Ettie, thank you for joining us. As people return to their shattered neighborhoods around Beirut explain to us what they're finding, the extent of the devastation, and of course how they are feeling.

[00:05:00]

ETTIE HIGGINS, DEPUTY EXECUTIVE DIRECTOR, UNICEF: Good morning, Anna. Indeed, we saw very touching scenes here in Beirut and across the country as families return to their villages and their times (INAUDIBLE) yesterday. Some of them are just beginning the journey. Others have decided to wait a few days. And the calls that we're getting back from communities and families returning, and what UNICEF teams have found on the ground is that there is massive and wide scale destruction and that rebuilding will be a huge task that is going to require many, many years and a lot of significant investment and support from the international community.

We've seen yesterday more -- a lot of water systems that have been destroyed so families calling us for support for water. We've also seen schools, some schools that have been damaged and in addition, healthcare facilities, more than 100 healthcare facilities and 40 hospitals have either been destroyed or have been significantly damaged and put out of operation. And this has really impacted more than 400,000 children across the country.

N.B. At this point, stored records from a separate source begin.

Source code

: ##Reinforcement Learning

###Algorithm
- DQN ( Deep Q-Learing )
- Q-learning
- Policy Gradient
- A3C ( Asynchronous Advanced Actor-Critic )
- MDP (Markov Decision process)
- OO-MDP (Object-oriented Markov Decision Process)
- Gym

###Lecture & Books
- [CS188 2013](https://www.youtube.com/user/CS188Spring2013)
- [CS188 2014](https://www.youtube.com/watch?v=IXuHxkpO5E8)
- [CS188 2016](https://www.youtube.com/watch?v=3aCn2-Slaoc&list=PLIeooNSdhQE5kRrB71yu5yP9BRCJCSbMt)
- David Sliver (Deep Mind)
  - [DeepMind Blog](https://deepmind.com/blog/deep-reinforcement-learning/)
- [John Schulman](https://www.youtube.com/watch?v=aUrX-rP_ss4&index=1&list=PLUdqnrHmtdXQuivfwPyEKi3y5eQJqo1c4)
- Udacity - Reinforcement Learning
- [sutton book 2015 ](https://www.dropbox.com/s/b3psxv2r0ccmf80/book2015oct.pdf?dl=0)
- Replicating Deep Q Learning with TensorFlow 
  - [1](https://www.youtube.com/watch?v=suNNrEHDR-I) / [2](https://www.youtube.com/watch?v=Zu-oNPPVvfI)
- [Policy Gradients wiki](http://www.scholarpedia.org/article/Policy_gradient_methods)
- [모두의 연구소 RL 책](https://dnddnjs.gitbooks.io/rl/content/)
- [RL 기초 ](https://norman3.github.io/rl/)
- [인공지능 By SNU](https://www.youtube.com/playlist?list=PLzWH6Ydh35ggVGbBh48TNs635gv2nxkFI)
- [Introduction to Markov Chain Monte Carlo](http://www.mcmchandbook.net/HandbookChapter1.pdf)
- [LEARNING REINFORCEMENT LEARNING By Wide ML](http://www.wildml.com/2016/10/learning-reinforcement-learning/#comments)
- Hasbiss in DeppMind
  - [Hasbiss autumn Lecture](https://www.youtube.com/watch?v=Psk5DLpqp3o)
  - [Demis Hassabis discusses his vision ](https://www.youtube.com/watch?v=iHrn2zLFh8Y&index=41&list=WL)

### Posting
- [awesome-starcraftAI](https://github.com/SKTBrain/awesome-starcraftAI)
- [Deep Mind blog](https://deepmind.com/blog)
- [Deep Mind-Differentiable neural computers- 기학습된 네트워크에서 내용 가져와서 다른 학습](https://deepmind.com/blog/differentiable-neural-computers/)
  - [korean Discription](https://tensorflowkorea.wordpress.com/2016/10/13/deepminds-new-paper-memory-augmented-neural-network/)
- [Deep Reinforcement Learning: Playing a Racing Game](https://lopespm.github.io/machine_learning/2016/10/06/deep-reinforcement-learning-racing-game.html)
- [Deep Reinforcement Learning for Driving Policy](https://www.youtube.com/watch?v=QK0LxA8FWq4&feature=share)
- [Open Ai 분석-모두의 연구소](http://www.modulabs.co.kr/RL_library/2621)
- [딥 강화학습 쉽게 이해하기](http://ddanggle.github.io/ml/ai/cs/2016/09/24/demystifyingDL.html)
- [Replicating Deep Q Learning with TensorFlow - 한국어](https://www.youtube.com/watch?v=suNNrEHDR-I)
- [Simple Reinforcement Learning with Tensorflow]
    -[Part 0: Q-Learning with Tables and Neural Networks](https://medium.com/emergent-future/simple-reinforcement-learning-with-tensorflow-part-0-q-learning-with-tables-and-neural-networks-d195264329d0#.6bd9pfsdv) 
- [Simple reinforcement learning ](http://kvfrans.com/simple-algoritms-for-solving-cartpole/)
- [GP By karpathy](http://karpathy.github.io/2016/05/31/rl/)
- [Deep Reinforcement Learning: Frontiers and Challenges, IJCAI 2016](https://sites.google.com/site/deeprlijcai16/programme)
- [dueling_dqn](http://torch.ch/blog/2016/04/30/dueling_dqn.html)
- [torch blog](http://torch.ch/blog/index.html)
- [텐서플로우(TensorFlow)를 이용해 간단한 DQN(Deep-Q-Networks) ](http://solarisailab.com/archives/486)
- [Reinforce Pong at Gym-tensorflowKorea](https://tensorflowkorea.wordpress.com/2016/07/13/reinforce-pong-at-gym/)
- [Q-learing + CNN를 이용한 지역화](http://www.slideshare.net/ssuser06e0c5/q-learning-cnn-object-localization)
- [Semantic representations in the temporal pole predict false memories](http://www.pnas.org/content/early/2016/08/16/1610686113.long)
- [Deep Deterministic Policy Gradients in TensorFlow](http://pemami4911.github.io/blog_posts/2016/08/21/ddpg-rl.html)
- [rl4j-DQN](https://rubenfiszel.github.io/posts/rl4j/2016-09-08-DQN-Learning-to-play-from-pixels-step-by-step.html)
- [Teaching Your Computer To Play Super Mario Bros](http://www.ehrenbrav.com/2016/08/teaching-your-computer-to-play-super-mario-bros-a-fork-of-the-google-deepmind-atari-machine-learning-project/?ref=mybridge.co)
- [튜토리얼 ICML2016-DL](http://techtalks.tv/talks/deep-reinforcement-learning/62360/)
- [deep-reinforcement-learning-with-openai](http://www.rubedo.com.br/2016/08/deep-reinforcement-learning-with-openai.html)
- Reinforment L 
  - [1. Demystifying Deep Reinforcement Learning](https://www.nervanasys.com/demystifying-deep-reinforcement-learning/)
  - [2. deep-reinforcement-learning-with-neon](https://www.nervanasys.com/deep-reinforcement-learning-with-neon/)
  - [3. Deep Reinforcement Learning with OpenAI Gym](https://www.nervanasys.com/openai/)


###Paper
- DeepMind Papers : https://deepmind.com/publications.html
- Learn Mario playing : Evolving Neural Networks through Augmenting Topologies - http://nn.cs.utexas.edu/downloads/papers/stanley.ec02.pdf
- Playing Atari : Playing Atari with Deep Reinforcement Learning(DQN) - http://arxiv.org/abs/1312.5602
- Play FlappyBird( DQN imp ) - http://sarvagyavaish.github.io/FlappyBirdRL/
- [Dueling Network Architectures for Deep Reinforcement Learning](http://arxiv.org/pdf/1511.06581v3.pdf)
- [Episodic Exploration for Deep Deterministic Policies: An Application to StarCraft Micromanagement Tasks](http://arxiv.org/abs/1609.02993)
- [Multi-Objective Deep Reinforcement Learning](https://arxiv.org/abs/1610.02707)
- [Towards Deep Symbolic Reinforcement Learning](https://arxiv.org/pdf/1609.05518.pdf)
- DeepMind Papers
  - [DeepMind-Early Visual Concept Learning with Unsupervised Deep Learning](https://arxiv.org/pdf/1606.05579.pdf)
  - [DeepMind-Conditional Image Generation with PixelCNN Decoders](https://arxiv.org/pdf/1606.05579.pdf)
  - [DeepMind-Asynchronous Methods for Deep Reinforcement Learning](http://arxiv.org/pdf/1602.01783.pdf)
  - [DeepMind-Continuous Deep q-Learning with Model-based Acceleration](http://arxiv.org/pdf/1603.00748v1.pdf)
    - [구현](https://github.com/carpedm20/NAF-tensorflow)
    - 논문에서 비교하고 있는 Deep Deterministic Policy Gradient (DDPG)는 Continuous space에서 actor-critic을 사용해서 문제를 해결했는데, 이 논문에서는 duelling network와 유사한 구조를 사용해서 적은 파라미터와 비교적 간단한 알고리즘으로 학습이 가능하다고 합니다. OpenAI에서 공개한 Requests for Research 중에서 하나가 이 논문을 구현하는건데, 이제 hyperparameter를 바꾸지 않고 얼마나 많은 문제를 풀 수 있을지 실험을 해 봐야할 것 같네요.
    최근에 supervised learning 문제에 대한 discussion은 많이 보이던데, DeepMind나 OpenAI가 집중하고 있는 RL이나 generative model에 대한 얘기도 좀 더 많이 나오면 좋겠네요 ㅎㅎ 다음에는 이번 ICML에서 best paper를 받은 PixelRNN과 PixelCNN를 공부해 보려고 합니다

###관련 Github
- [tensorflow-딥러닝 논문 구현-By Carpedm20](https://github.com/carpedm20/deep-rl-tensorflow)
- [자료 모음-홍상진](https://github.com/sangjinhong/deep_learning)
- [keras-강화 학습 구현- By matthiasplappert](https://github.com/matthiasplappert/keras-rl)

Other families have told us that they returned and there was nothing left at all of their homes, and they're actually continuing now to look for shelters to stay and returning to some of the shelters given the level of destruction in communities where we've seen dozens and dozens -- in some villages, dozens and dozens of huge multi-story buildings that have been completely flattened.

COREN: Yes.

HIGGINS: Others are standing carelessly and unsafe to return.

COREN: If I can just jump in, I mean, you talk about this wide scale destruction. We're looking at those pictures. But, you know, this is expected to run into the billions, the reconstruction of parts of Lebanon. Who is going to fund it? And where do they begin?

HIGGINS: Indeed. Well, as we know, that ceasefires in Lebanon are very, very fragile, and that history tells us that. And when the international community does not step forward to support Lebanon at this time, and Lebanon's government, for example, we're working very closely with the Ministry of Health, with the Ministry of Education and with the Ministry of Water and Energy to reestablish these systems so that families can safely return.

And it will require significant investment from the international community. We've seen the destruction of and airstrikes have hit at least 35 main water pumping stations, cutting off water to half a million people, for example. So of course, families cannot return having had their homes and livelihoods, their farms totally destroyed. So for peace and stability to return to Lebanon and for the protection of children in the country, it's absolutely vital that we support Lebanon on this journey to healing and recovery.

And it's most essential for the children who have suffered so much in this conflict. We've seen over 240 children, for example, that have been killed, while thousands more have been injured, and this will require years of healing and investment from the community to support families.

COREN: Ettie, tell us about how people are feeling, you know, the confidence amongst the population as to whether or not this ceasefire will hold.

HIGGINS: Well, there is great joy and scenes of jubilation that we've seen yesterday as families returned. But there is a cautious optimism. But also there is a level of just despair amongst many of the families that we spoke to yesterday. One woman that I spoke to, she had just returned to her village in the south and told us that in fact many -- the water wasn't working. They were looking to put in a new water tank.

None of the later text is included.